There was no significant difference in MDD diagnosis across treatment arms at 6 weeks (p = 0.08), when 10 (34.5%) of coached, 8 (29.6%) self-directed and 18 (56.3%) WLC patients met MDD criteria. Similarly, there was no significant difference in MDD status between coached (6, 24.0%) and self-directed patients (6, 18.8%) at week 12 (p = 0.63). There was no significant difference at the Week 16 (4-week post-treatment) follow up (coached, 7.4%, self-directed 15.4%, p = 0.42).

Relationship between Adherence and Depressive Symptom Severity

Baseline PHQ-9 was not significantly related to number of login days (rs = −0.07, p = 0.58), number of days from first to last login (rs = −0.02, p = 0.87), number of lessons viewed (rs = 0.08, p = 0.55), variety of tools used (rs = 0.05, p = 0.67), or frequency of tools used (rs = −0.00, p = 0.97).

Improvement on the PHQ-9 at week 12, controlling for baseline PHQ-9 and group allocation, as adherence was related to group, was significantly related to number of login days (β = 0.14; 95%CI = 0.03,0.24; p = 0.02), number of lessons viewed (β = 0.40; 95%CI = 0.12,0.68; p = 0.01), total tool usage (β = 0.01, 95%CI = 0.003,0.02; p = 0.01), and the variety of tools used (β = 1.21; 95%CI = 0.22,2.20; p = 0.03). Improvement in PHQ-9 was not related to the number of days from first to last login (β = 0.04; 95%CI = −0.02,0.09; p = 0.35).

Adverse Events

No adverse events were found.



The TeleCoaching model, based on supportive accountability [14], produced significantly greater adherence to moodManager across most markers, including number of days logged in, time to discontinuation of website use, number of lessons viewed, and types of interactive tools used; the effect number of tools used did not reach significance.

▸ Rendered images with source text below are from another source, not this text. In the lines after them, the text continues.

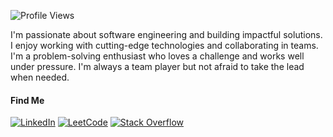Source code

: ![Profile Views](https://komarev.com/ghpvc/?username=atikurajib&color=blue)

I'm passionate about software engineering and building impactful solutions. I enjoy working with cutting-edge technologies and collaborating in teams. I'm a problem-solving enthusiast who loves a challenge and works well under pressure. I'm always a team player but not afraid to take the lead when needed.

#### Find Me
[![LinkedIn](https://img.shields.io/badge/LinkedIn-Connect-blue?style=flat&logo=linkedin)](https://www.linkedin.com/in/atikurajib)  [![LeetCode](https://img.shields.io/badge/LeetCode-Profile-blue?style=flat&logo=leetcode)](https://leetcode.com/atikurajib) [![Stack Overflow](https://img.shields.io/badge/Stack%20Overflow-Profile-orange?style=flat&logo=stackoverflow)](https://stackoverflow.com/users/23569473/atikurajib) 
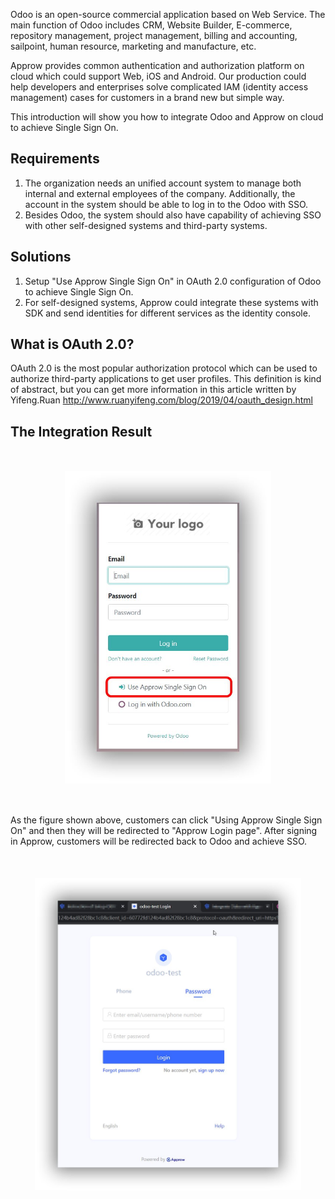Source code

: <IntegrationDetailCard title="Introduction of Odoo">

Odoo is an open-source commercial application based on Web Service. The main function of Odoo includes CRM, Website Builder, E-commerce, repository management, project management, billing and accounting, sailpoint, human resource, marketing and manufacture, etc.

Approw provides common authentication and authorization platform on cloud which could support Web, iOS and Android. Our production could help developers and enterprises solve complicated IAM (identity access management) cases for customers in a brand new but simple way.  

This introduction will show you how to integrate Odoo and Approw on cloud to achieve Single Sign On.

## Requirements

1. The organization needs an unified account system to manage both internal and external employees of the company. Additionally, the account in the system should be able to log in to the Odoo with SSO.
2. Besides Odoo, the system should also have capability of achieving SSO with other self-designed systems and third-party systems.

## Solutions

1. Setup "Use Approw Single Sign On" in OAuth 2.0 configuration of Odoo to achieve Single Sign On.
2. For self-designed systems, Approw could integrate these systems with SDK and send identities for different services as the identity console.

## What is OAuth 2.0?

OAuth 2.0 is the most popular authorization protocol which can be used to authorize third-party applications to get user profiles. This definition is kind of abstract, but you can get more information in this article written by Yifeng.Ruan http://www.ruanyifeng.com/blog/2019/04/oauth_design.html

## The Integration Result

<img src="../../images/integration/odoo/step1-1.jpg" height=500 style="display:block;margin:50px auto;">
<!--<img src="@imagesZhCn/integration/odoo/step1-1.jpg" height=500 style="display:block;margin:50px auto;">-->

As the figure shown above, customers can click "Using Approw Single Sign On" and then they will be redirected to "Approw Login page". After signing in Approw, customers will be redirected back to Odoo and achieve SSO.

<img src="../../images/integration/odoo/step1-2.jpg" height=500 style="display:block;margin:50px auto;">
<!--<img src="@imagesZhCn/integration/odoo/step1-2.png" height=500 style="display:block;margin:50px auto;">-->

</IntegrationDetailCard>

This stands in contrast to two recent trials from Farrer [24] and Berger [25] comparing web-based interventions for depression guided by coaching with standalone web-based intervention, which did not find any increase in adherence produced by coaching.

The Farrer trial provided weekly telephone coaching, but reported median usage of only 2 lessons in the coached intervention and 1.5 in the standalone intervention [24], compared to 8.5 lessons and 5 lessons respectively in the current study. There are many differences between the two trials. Farrer used Moodgym, which is a well-validated intervention [26], [27], and recruited from a national telephone helpline, while we used moodManager [16] and recruited from primary care. It may be that patients calling into a helpline, not expecting sustained treatment, were less motivated than the primary care patients in this study, which resulted in basement effects. However, it is also possible that the use of a manualized coaching protocol based on supportive accountability [14] provides greater guidance to coaches with respect to actions required to enhance adherence.

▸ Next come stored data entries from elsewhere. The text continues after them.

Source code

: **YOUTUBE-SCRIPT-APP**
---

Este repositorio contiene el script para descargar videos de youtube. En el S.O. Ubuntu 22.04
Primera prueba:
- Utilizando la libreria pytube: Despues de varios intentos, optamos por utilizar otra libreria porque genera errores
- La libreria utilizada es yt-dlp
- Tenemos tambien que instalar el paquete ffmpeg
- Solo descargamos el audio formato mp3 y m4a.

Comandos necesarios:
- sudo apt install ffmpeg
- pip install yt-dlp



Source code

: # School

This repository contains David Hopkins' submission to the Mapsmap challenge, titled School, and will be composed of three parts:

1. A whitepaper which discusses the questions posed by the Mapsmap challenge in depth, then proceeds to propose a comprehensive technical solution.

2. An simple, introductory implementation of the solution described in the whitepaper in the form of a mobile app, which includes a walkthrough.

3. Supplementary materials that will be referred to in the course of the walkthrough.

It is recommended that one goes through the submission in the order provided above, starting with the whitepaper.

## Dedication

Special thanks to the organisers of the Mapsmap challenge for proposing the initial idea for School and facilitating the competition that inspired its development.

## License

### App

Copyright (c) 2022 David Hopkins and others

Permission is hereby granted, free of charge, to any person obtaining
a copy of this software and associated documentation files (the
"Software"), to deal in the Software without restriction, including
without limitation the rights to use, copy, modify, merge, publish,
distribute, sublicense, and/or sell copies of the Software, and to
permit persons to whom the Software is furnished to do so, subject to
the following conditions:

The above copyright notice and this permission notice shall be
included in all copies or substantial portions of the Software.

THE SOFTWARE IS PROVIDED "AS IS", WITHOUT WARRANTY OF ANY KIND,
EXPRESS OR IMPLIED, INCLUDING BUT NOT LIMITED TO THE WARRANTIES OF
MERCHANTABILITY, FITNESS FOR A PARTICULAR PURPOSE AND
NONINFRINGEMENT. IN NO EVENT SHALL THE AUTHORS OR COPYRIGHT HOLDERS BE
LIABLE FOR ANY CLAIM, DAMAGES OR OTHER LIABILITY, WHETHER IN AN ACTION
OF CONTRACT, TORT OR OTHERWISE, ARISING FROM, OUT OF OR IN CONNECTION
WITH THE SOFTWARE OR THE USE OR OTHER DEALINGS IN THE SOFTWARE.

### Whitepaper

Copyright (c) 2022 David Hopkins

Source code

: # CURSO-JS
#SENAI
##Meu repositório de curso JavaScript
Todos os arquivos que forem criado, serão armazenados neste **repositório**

The Berger trial reported mean use of 8.5 lessons using an email coaching protocol, compared to 6.8 lessons in the standalone intervention [25]. While in the Berger trial the difference between these two usage rates was not statistically significant, these rates are closer to the usage rates seen in our trial. Berger's coaching protocol focused on patient use of the site, which was similar to the aims of TeleCoach. Berger recruited through public advertising, which may have recruited a more motivated sample, as participants had to have the initiative to contact the study.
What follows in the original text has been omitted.